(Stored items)
----
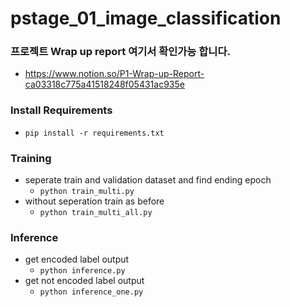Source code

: # pstage_01_image_classification                                                       

### 프로젝트 Wrap up report 여기서 확인가능 합니다.
* https://www.notion.so/P1-Wrap-up-Report-ca03318c775a41518248f05431ac935e

### Install Requirements
- `pip install -r requirements.txt`

### Training
- seperate train and validation dataset and find ending epoch 
    - `python train_multi.py`
- without seperation train as before
    - `python train_multi_all.py`

### Inference
- get encoded label output
    - `python inference.py`
- get not encoded label output
    - `python inference_one.py`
----
If a record holds a picture, leave the picture out and copy the rest exactly.

Source code

: # pstage_01_image_classification                                                       

### 프로젝트 Wrap up report 여기서 확인가능 합니다.
* https://www.notion.so/P1-Wrap-up-Report-ca03318c775a41518248f05431ac935e

### Install Requirements
- `pip install -r requirements.txt`

### Training
- seperate train and validation dataset and find ending epoch 
    - `python train_multi.py`
- without seperation train as before
    - `python train_multi_all.py`

### Inference
- get encoded label output
    - `python inference.py`
- get not encoded label output
    - `python inference_one.py`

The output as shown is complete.